Option 2: Ollama as Primary with Cloud Fallback
Set Ollama as the default model and use cloud models only for complex reasoning:
# In your shell profile or .env export ANTHROPIC_BASE_URL=http://localhost:11434 export ANTHROPIC_AUTH_TOKEN=ollama export CLAUDE_MODEL=qwen3-coder:30b
This makes ALL generation local. Use
/model sonnet in Claude Code to switch to cloud for planning/review tasks.
Option 3: Manual Delegation
Without any configuration, you can simply instruct the agent:
"For the next code generation task, spawn a subagent using the local Ollama model. Have it generate the code, then review the output yourself before applying it."
What to Delegate Locally
Good candidates for local generation (token-heavy, pattern-following):
- Boilerplate code from templates (models, schemas, services, routes)

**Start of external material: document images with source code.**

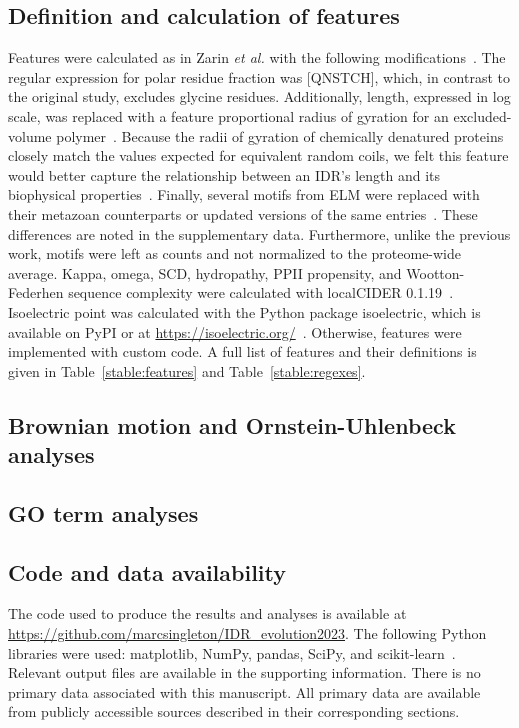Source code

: \subsection{Definition and calculation of features}
Features were calculated as in Zarin \textit{et al.} with the following modifications~\cite{Zarin2019}. The regular expression for polar residue fraction was [QNSTCH], which, in contrast to the original study, excludes glycine residues. Additionally, length, expressed in log scale, was replaced with a feature proportional radius of gyration for an excluded-volume polymer~\cite{Flory1949}. Because the radii of gyration of chemically denatured proteins closely match the values expected for equivalent random coils, we felt this feature would better capture the relationship between an IDR's length and its biophysical properties~\cite{Kohn2004}. Finally, several motifs from ELM were replaced with their metazoan counterparts or updated versions of the same entries~\cite{Kumar2021}. These differences are noted in the supplementary data. Furthermore, unlike the previous work, motifs were left as counts and not normalized to the proteome-wide average. Kappa, omega, SCD, hydropathy, PPII propensity, and Wootton-Federhen sequence complexity were calculated with localCIDER 0.1.19~\cite{Holehouse2017}. Isoelectric point was calculated with the Python package isoelectric, which is available on PyPI or at \url{https://isoelectric.org/}~\cite{Kozlowski2016}. Otherwise, features were implemented with custom code. A full list of features and their definitions is given in Table~\ref{stable:features} and Table~\ref{stable:regexes}.

\subsection{Brownian motion and Ornstein-Uhlenbeck analyses}

\subsection{GO term analyses}

\subsection{Code and data availability}
\begin{sloppypar}
The code used to produce the results and analyses is available at \url{https://github.com/marcsingleton/IDR_evolution2023}. The following Python libraries were used: matplotlib, NumPy, pandas, SciPy, and scikit-learn~\cite{Hunter2007, Harris2020, McKinney2010, Virtanen2020, Pedregosa2011}. Relevant output files are available in the supporting information. There is no primary data associated with this manuscript. All primary data are available from publicly accessible sources described in their corresponding sections.
\end{sloppypar}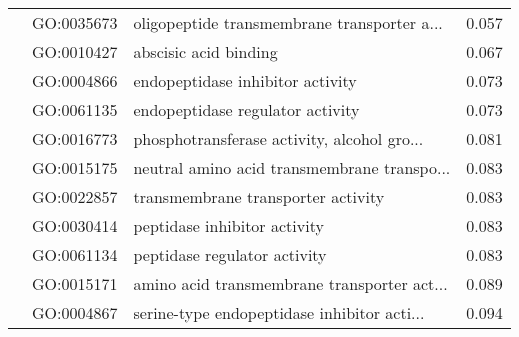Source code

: \begin{longtable}{lllr}
   & GO:0035673 &  oligopeptide transmembrane transporter a... &         0.057 \\
   & GO:0010427 &                        abscisic acid binding &         0.067 \\
   & GO:0004866 &             endopeptidase inhibitor activity &         0.073 \\
   & GO:0061135 &             endopeptidase regulator activity &         0.073 \\
   & GO:0016773 &  phosphotransferase activity, alcohol gro... &         0.081 \\
   & GO:0015175 &  neutral amino acid transmembrane transpo... &         0.083 \\
   & GO:0022857 &           transmembrane transporter activity &         0.083 \\
   & GO:0030414 &                 peptidase inhibitor activity &         0.083 \\
   & GO:0061134 &                 peptidase regulator activity &         0.083 \\
   & GO:0015171 &  amino acid transmembrane transporter act... &         0.089 \\
   & GO:0004867 &  serine-type endopeptidase inhibitor acti... &         0.094 \\
\end{longtable}
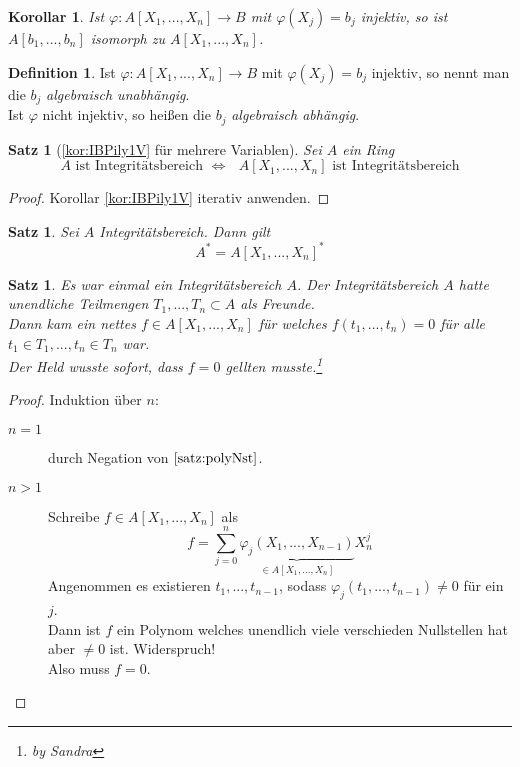 \documentclass[10pt,a4paper]{article}
\theoremstyle{plain}
\newtheorem{kor}[theorem]{Korollar}
\newtheorem{satz}[theorem]{Satz}
\theoremstyle{definition}
\newtheorem{definition}[theorem]{Definition}
\theoremstyle{remark}
\begin{document}
	\begin{kor}
		Ist $\varphi:A[X_1,...,X_n]\to B$ mit $\varphi(X_j)=b_j$ injektiv, so ist $A[b_1,...,b_n]$ isomorph zu $A[X_1,...,X_n]$.
	\end{kor}

	\begin{definition}
		Ist $\varphi:A[X_1,...,X_n]\to B$ mit $\varphi(X_j)=b_j$ injektiv, so nennt man die $b_j$ \emph{algebraisch unabhängig}.\\
		Ist $\varphi$ nicht injektiv, so heißen die $b_j$ \emph{algebraisch abhängig}.
	\end{definition}

	\begin{satz}[\ref{kor:IBPily1V} für mehrere Variablen]
		Sei $A$ ein Ring
		\[\text{$A$ ist Integritätsbereich }\Leftrightarrow\text{ $A[X_1,...,X_n]$ ist Integritätsbereich}\]
	\end{satz}
	\begin{proof}
		Korollar \ref{kor:IBPily1V} iterativ anwenden.
	\end{proof}

	\begin{satz}
		Sei $A$ Integritätsbereich. Dann gilt
		\[A^*=A[X_1,...,X_n]^*\]
	\end{satz}

	\begin{satz}
		Es war einmal ein Integritätsbereich $A$. Der Integritätsbereich $A$ hatte unendliche Teilmengen $T_1,...,T_n\subset A$ als Freunde.\\
		Dann kam ein nettes $f\in A[X_1,...,X_n]$ für welches $f(t_1,...,t_n)=0$ für alle $t_1\in T_1,...,t_n\in T_n$ war.\\
		Der Held wusste sofort, dass $f=0$ gellten musste.\footnote{by Sandra}
	\end{satz}
	\begin{proof}
		Induktion über $n$:
		\begin{description}
			\item[$n=1$] durch Negation von $\ref{satz:polyNst}$.
			\item[$n>1$] Schreibe $f\in A[X_1,...,X_n]$ als
			\[f=\sum_{j=0}^n\underbrace{\varphi_j(X_1,...,X_{n-1})}_{\in A[X_1,...,X_n]}X_n^j\]
			Angenommen es existieren $t_1,...,t_{n-1}$, sodass $\varphi_j(t_1,...,t_{n-1})\neq 0$ für ein $j$.\\
			Dann ist $f$ ein Polynom welches unendlich viele verschieden Nullstellen hat aber $\neq 0$ ist. Widerspruch!\\
			Also muss $f=0$.
		\end{description}
	\end{proof}
\end{document}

- Test files following existing patterns
- Frontend components matching existing conventions
- Migration files
- API client functions
- Type definitions
Keep on cloud (requires reasoning, project understanding):
- Architecture decisions
- Debugging complex errors
- Code review and convention checking
- Multi-file refactors that require understanding dependencies
- Skill authoring and updates
Project Context for Local Models
Local models don't have your conversation history. When delegating, include the relevant skill content in the subagent prompt. For example, when generating a new service:
"Read
.skills/scaffold/SKILL.md section '3. Service Layer' and generate a service file for Projects following that exact template. The resource name is project, the model is Project."

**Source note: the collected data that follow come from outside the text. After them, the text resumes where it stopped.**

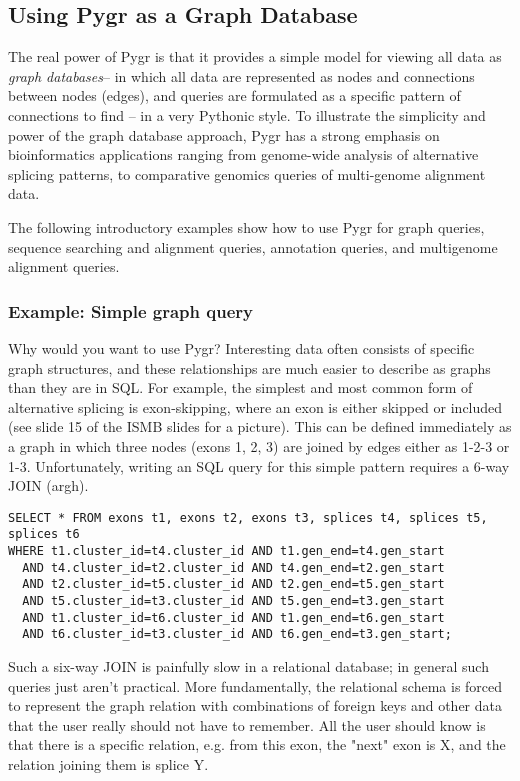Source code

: \documentclass{howto}
\begin{document}
\subsection{Using Pygr as a Graph Database}
The real power of Pygr is that it provides a simple model for viewing
all data as {\em graph databases}-- in which all data are represented
as nodes and connections between nodes (edges), and queries are formulated
as a specific pattern of connections to find --
in a very Pythonic style.  To illustrate the simplicity and power
of the graph database approach, Pygr has a strong emphasis
on bioinformatics applications ranging from genome-wide analysis of
alternative splicing patterns, to comparative genomics queries of
multi-genome alignment data.

The following introductory examples show how to use Pygr for graph queries, sequence searching and alignment queries, annotation queries, and multigenome alignment queries.


\subsubsection{Example: Simple graph query}
Why would you want to use Pygr?  Interesting data often consists of specific graph structures, and these relationships are much easier to describe as graphs than they are in SQL.  For example, the simplest and most common form of alternative splicing is exon-skipping, where an exon is either skipped or included (see slide 15 of the ISMB slides for a picture).  This can be defined immediately as a graph in which three nodes (exons 1, 2, 3) are joined by edges either as 1-2-3 or 1-3.  Unfortunately, writing an SQL query for this simple pattern requires a 6-way JOIN (argh).

\begin{verbatim}
SELECT * FROM exons t1, exons t2, exons t3, splices t4, splices t5, splices t6 
WHERE t1.cluster_id=t4.cluster_id AND t1.gen_end=t4.gen_start 
  AND t4.cluster_id=t2.cluster_id AND t4.gen_end=t2.gen_start 
  AND t2.cluster_id=t5.cluster_id AND t2.gen_end=t5.gen_start 
  AND t5.cluster_id=t3.cluster_id AND t5.gen_end=t3.gen_start 
  AND t1.cluster_id=t6.cluster_id AND t1.gen_end=t6.gen_start 
  AND t6.cluster_id=t3.cluster_id AND t6.gen_end=t3.gen_start;
\end{verbatim}

Such a six-way JOIN is painfully slow in a relational database; in general such queries just aren't practical.  More fundamentally, the relational schema is forced to represent the graph relation with combinations of foreign keys and other data that the user really should not have to remember.  All the user should know is that there is a specific relation, e.g. from this exon, the "next" exon is X, and the relation joining them is splice Y.
\end{document}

This gives the local model enough context to produce correct code without needing the full conversation.
Cost Comparison
| Task | Cloud Tokens | Local Tokens | Savings |
|---|---|---|---|
| Generate a CRUD service (~200 lines) | ~800 output tokens @ $0.015/1k | 0 (free, on-device) | 100% |
| Generate tests (~300 lines) | ~1,200 output tokens | 0 | 100% |
| Full resource scaffold (8 files) | ~4,000 output tokens | 0 | 100% |
| Planning + review overhead | ~2,000 tokens (still on cloud) | N/A | N/A |
A typical "add a new resource" flow: ~2,000 cloud tokens for orchestration + review, ~4,000 local tokens for generation. vs. ~6,000 cloud tokens without routing. ~65% cost reduction.

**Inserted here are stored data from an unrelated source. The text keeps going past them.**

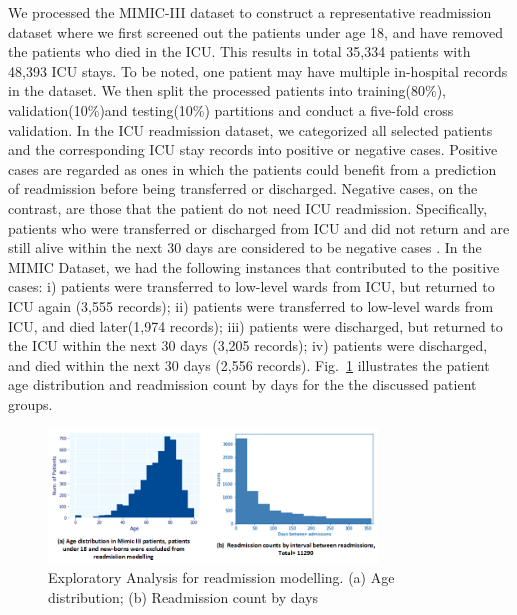 \documentclass[letterpaper, 10pt, conference]{ieeeconf} %
\newcommand{\fig}[1]{Fig.~\ref{#1}}
\begin{document}
We processed the MIMIC-III dataset to construct a representative readmission dataset where we first screened out the patients under age 18, and have removed the patients who died in the ICU. This results in total 35,334 patients with 48,393 ICU stays. To be noted, one patient may have multiple in-hospital records in the dataset. We then split the processed patients into training(80\%),
validation(10\%)and testing(10\%) partitions and conduct a five-fold cross validation. In the ICU readmission dataset, we categorized all selected patients and the corresponding ICU stay records into positive or negative cases. Positive cases are regarded as ones in which the patients could benefit from a prediction of readmission before being transferred or discharged. Negative cases, on the 
contrast, are those that the patient do not need ICU readmission. Specifically, patients who were transferred or discharged from ICU and did not return and are still alive within the next 30 days are considered to be negative cases \cite{Desautelse017199}. In the MIMIC Dataset, we had the following instances that contributed to the positive cases: i) patients were transferred to low-level wards from ICU, but returned to ICU again (3,555 records); ii) patients were transferred to low-level wards from ICU, and died later(1,974 records); iii) patients were discharged, but returned to the ICU within the next 30 days (3,205 records); iv) patients were discharged, and died within the next 30 days (2,556 records). \fig{fig:exp} illustrates the patient age distribution and readmission count by days for the the discussed patient groups.


\begin{figure}
  \centering
  \includegraphics[width=0.78\textwidth]{Figures/mimic3_readmission_exploratory.png}
\caption{Exploratory Analysis for readmission modelling. (a) Age distribution; (b) Readmission count by days }
\label{fig:exp}
\end{figure}

\end{document}

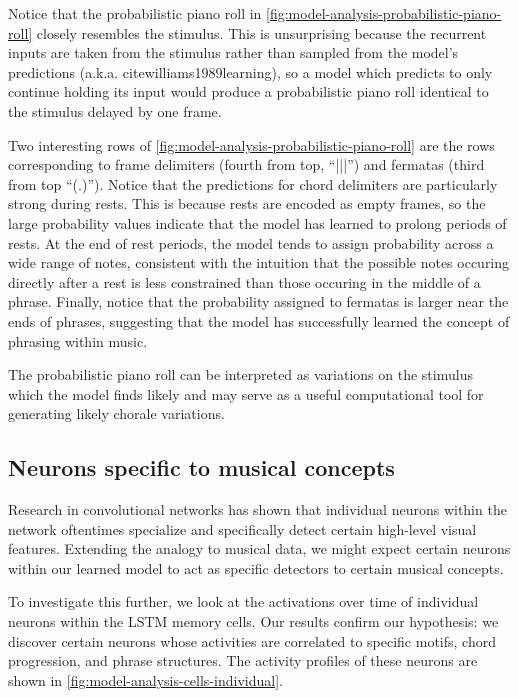 \documentclass[dissertation.tex]{subfiles}
\begin{document}
Notice that the probabilistic piano roll in
\cref{fig:model-analysis-probabilistic-piano-roll} closely resembles the
stimulus. This is unsurprising because the recurrent inputs are taken from the
stimulus rather than sampled from the model's predictions (a.k.a.
cite{williams1989learning}), so a model which predicts to only continue holding
its input would produce a probabilistic piano roll identical to the stimulus
delayed by one frame.

Two interesting rows of \cref{fig:model-analysis-probabilistic-piano-roll}
are the rows corresponding to frame delimiters (fourth from top, ``|||'') and
fermatas (third from top ``(.)''). Notice that the predictions for chord
delimiters are particularly strong during rests. This is because rests are
encoded as empty frames, so the large probability values indicate that the
model has learned to prolong periods of rests. At the end of rest periods, the
model tends to assign probability across a wide range of notes, consistent with
the intuition that the possible notes occuring directly after a rest is less
constrained than  those occuring in the middle of a
phrase. Finally, notice that the probability assigned to fermatas is larger
near the ends of phrases, suggesting that the model has successfully learned
the concept of phrasing within music.

The probabilistic piano roll can be interpreted as variations on the stimulus
which the model finds likely and may serve as a useful computational tool for
generating likely chorale variations.

\subsection{Neurons specific to musical concepts}

Research in convolutional networks has shown that individual neurons within the
network oftentimes specialize and specifically detect certain high-level visual
features. Extending the analogy to musical data, we
might expect certain neurons within our learned model to act as specific
detectors to certain musical concepts.

To investigate this further, we look at the activations over time of individual
neurons within the LSTM memory cells. Our results confirm our hypothesis: we
discover certain neurons whose activities are correlated to specific motifs,
chord progression, and phrase structures. The activity profiles of these
neurons are shown in \cref{fig:model-analysis-cells-individual}.
\end{document}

Recommended Models (March 2026)
| Model | VRAM | Best For |
|---|---|---|
| 16GB+ | General coding, strong tool calling, 256K context |
| 24GB | Best quality on 24GB setups |
| 8GB | Budget option, still capable for template-following |
| 12GB | Good balance of size and quality |
Verification
After any locally-generated code is applied:
make verify # lint + typecheck + test — catches anything the local model got wrong
If verification fails, the cloud model reviews the error and either fixes it or re-delegates with more specific instructions.